The restructured debt obligation will give the Government fiscal space and breathing room. Whether this benefits the young depends on what they do with that time, writes Sam Brazys.

AS EXPLORED BY the BBC, the young have never had it as bad as they currently do. Despite the unprecedented prosperity of the sixty years following World War II, the baby-boomer generation are leaving their children a legacy of debt, unemployment and economic uncertainty.

Sixty years of comparatively loose monetary and fiscal policy combined with extravagant social guarantees have fuelled self-fulfilling asset bubbles. These have enabled the baby-boomers to accumulate wealth far beyond the contribution of their productivity. Debt-financed government and personal consumption became the norm and official debt-to-GDP ratios steadily marched into previously untouched territory with government debt at 40, 50, 70 and 100 per cent of GDP. This not only came to be viewed as sustainable, but as perfectly reasonable.

The downturn

When the piper finally came to call in 2008, Western governments responded either by further flooding the market with liquidity (United States) or by making outlandish guarantees (Ireland) and imposing broad-reaching austerity in order to ensure that those who held wealth kept it. While these measures almost certainly staved off total economic collapse and depression – because of the way they were implemented – they represented one of the greatest inter-generational screw-jobs of all time.

Increases in regressive taxes like VAT have impacted on young people, as they spend a far greater proportion of their income than older people. Entry-level hiring freezes have affected youth unemployment rates and disproportionally impacted the young. Loose fiscal and monetary policy – “spending our way out of the crisis” – will cause inflationary pressure that will most-likely rear its ugly head right about the time that the current job-seeking generation is actually starting to accumulate wealth (and paying for the funerals of their baby-boomer parents). Under current policies the young will pay for the sins of the old.

So does the liquidation of the IBRC and the transformation of the promissory note do anything to address the inter-generational injustice? First, by converting the notes to sovereign debt the possibility of a write-down essentially disappears, while “burning the bondholders” doesn’t necessarily mean what people think it means. It’s not just eating the rich, as lots of “ordinary folk” have stakes in financial assets too – either directly or indirectly through pension funds. Bond default may have been a way to “eat the old” as few young people are fortunate enough to have significant interests in pension funds or personal assets to invest in markets.

Passing it on

Unfortunately, even in this instance burning the bondholders may, on balance, harm the young, as a default (sovereign or not) would lead to a substantial negative market reaction, significantly jeopardising the economic recovery and any prospect for job growth at all. Additionally, to the extent that parents transfer wealth to their children, reducing the parents’ wealth does not necessarily make the children better off.

The second aspect of the note-transformation is the touting point of the Government.

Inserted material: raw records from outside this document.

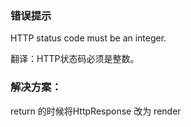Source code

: ### 错误提示 ###

HTTP status code must be an integer.

翻译：HTTP状态码必须是整数。

### 解决方案： ###
return 的时候将HttpResponse 改为 render
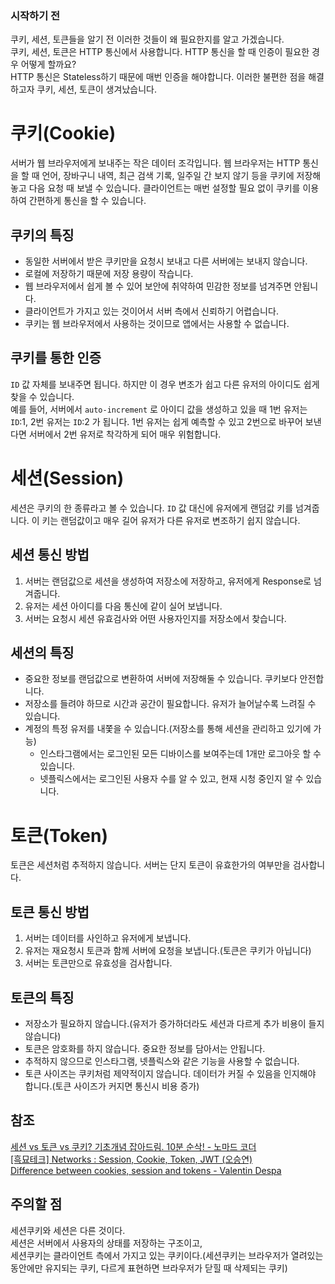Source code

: ### 시작하기 전

쿠키, 세션, 토큰들을 알기 전 이러한 것들이 왜 필요한지를 알고 가겠습니다.   
쿠키, 세션, 토큰은 HTTP 통신에서 사용합니다. HTTP 통신을 할 때 인증이 필요한 경우 어떻게 할까요?   
HTTP 통신은 Stateless하기 때문에 매번 인증을 해야합니다. 이러한 불편한 점을 해결하고자 쿠키, 세션, 토큰이 생겨났습니다.

# 쿠키(Cookie)

서버가 웹 브라우저에게 보내주는 작은 데이터 조각입니다. 웹 브라우저는 HTTP 통신을 할 때 언어, 장바구니 내역, 최근 검색 기록, 일주일 간 보지 않기 등을 쿠키에 저장해놓고 다음 요청 때 보낼 수 있습니다. 클라이언트는 매번 설정할 필요 없이 쿠키를 이용하여 간편하게 통신을 할 수 있습니다. 

## 쿠키의 특징

- 동일한 서버에서 받은 쿠키만을 요청시 보내고 다른 서버에는 보내지 않습니다. 
- 로컬에 저장하기 때문에 저장 용량이 작습니다.
- 웹 브라우저에서 쉽게 볼 수 있어 보안에 취약하여 민감한 정보를 넘겨주면 안됩니다.
- 클라이언트가 가지고 있는 것이어서 서버 측에서 신뢰하기 어렵습니다.
- 쿠키는 웹 브라우저에서 사용하는 것이므로 앱에서는 사용할 수 없습니다.

## 쿠키를 통한 인증

`ID` 값 자체를 보내주면 됩니다. 하지만 이 경우 변조가 쉽고 다른 유저의 아이디도 쉽게 찾을 수 있습니다.   
예를 들어, 서버에서 `auto-increment` 로 아이디 값을 생성하고 있을 때 1번 유저는 `ID`:1, 2번 유저는 `ID`:2 가 됩니다. 1번 유저는 쉽게 예측할 수 있고 2번으로 바꾸어 보낸다면 서버에서 2번 유저로 착각하게 되어 매우 위험합니다.

# 세션(Session)

세션은 쿠키의 한 종류라고 볼 수 있습니다. `ID` 값 대신에 유저에게 랜덤값 키를 넘겨줍니다. 이 키는 랜덤값이고 매우 길어 유저가 다른 유저로 변조하기 쉽지 않습니다.

## 세션 통신 방법

1. 서버는 랜덤값으로 세션을 생성하여 저장소에 저장하고, 유저에게 Response로 넘겨줍니다.
2. 유저는 세션 아이디를 다음 통신에 같이 실어 보냅니다.
3. 서버는 요청시 세션 유효검사와 어떤 사용자인지를 저장소에서 찾습니다.

## 세션의 특징

- 중요한 정보를 랜덤값으로 변환하여 서버에 저장해둘 수 있습니다. 쿠키보다 안전합니다.
- 저장소를 들려야 하므로 시간과 공간이 필요합니다. 유저가 늘어날수록 느려질 수 있습니다.
- 계정의 특정 유저를 내쫓을 수 있습니다.(저장소를 통해 세션을 관리하고 있기에 가능)
    - 인스타그램에서는 로그인된 모든 디바이스를 보여주는데 1개만 로그아웃 할 수 있습니다.
    - 넷플릭스에서는 로그인된 사용자 수를 알 수 있고, 현재 시청 중인지 알 수 있습니다.

# 토큰(Token)

토큰은 세션처럼 추적하지 않습니다. 서버는 단지 토큰이 유효한가의 여부만을 검사합니다.   

## 토큰 통신 방법

1. 서버는 데이터를 사인하고 유저에게 보냅니다. 
2. 유저는 재요청시 토큰과 함께 서버에 요청을 보냅니다.(토큰은 쿠키가 아닙니다)
3. 서버는 토큰만으로 유효성을 검사합니다.

## 토큰의 특징

- 저장소가 필요하지 않습니다.(유저가 증가하더라도 세션과 다르게 추가 비용이 들지 않습니다)
- 토큰은 암호화를 하지 않습니다. 중요한 정보를 담아서는 안됩니다.
- 추적하지 않으므로 인스타그램, 넷플릭스와 같은 기능을 사용할 수 없습니다.
- 토큰 사이즈는 쿠키처럼 제약적이지 않습니다. 데이터가 커질 수 있음을 인지해야 합니다.(토큰 사이즈가 커지면 통신시 비용 증가)

## 참조

[세션 vs 토큰 vs 쿠키? 기초개념 잡아드림. 10분 순삭! - 노마드 코더](https://www.youtube.com/watch?v=tosLBcAX1vk)   
[[흑묘테크] Networks : Session, Cookie, Token, JWT (오승연)](https://www.youtube.com/watch?v=M_RMgy4AmPg)   
[Difference between cookies, session and tokens - Valentin Despa](https://www.youtube.com/watch?v=GhrvZ5nUWNg)

## 주의할 점

세션쿠키와 세션은 다른 것이다.   
세션은 서버에서 사용자의 상태를 저장하는 구조이고,   
세션쿠키는 클라이언트 측에서 가지고 있는 쿠키이다.(세션쿠키는 브라우저가 열려있는 동안에만 유지되는 쿠키, 다르게 표현하면 브라우저가 닫힐 때 삭제되는 쿠키)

By deferring the payment, the debt-burden may ultimately be less, as inflation reduces the real value of the debt over time. This may well happen. This is in essence a partial-default, but one that is down the road such that the current bond-holders won’t feel it and may be dead by the time the losses are realised. In the immediate term, the restructured debt obligation will give the Government fiscal space. Whether this benefits the young depends on what the Government does with its breathing room.

Using the time wisely

If it uses the increased budgetary flexibility to protect social payments, salaries and other transfers to the baby-boomers, such as maintaining no means-testing of pensions and child-benefits or outlandish senior public-sector salaries, then the screw-job has just been deferred and the young will eventually pay.

If, instead, the Government uses the flexibility to place the burden of austerity and adjustment on the old by means-testing benefits, increasing pension ages and requesting full economic costing from senior public-sector workers, while providing stimulus for the young like facilitating entry-level hiring, providing job-creation incentives and protecting education expenditure, then the young may avoid performing the penance for the old.

This is a nice dream for those that are young – but given the demographics of both those that vote and those that serve in office – a dream may be all it remains.

Samuel Brazys is lecturer of International Relations at the University College Dublin. This post was first published in Political Science in Ireland.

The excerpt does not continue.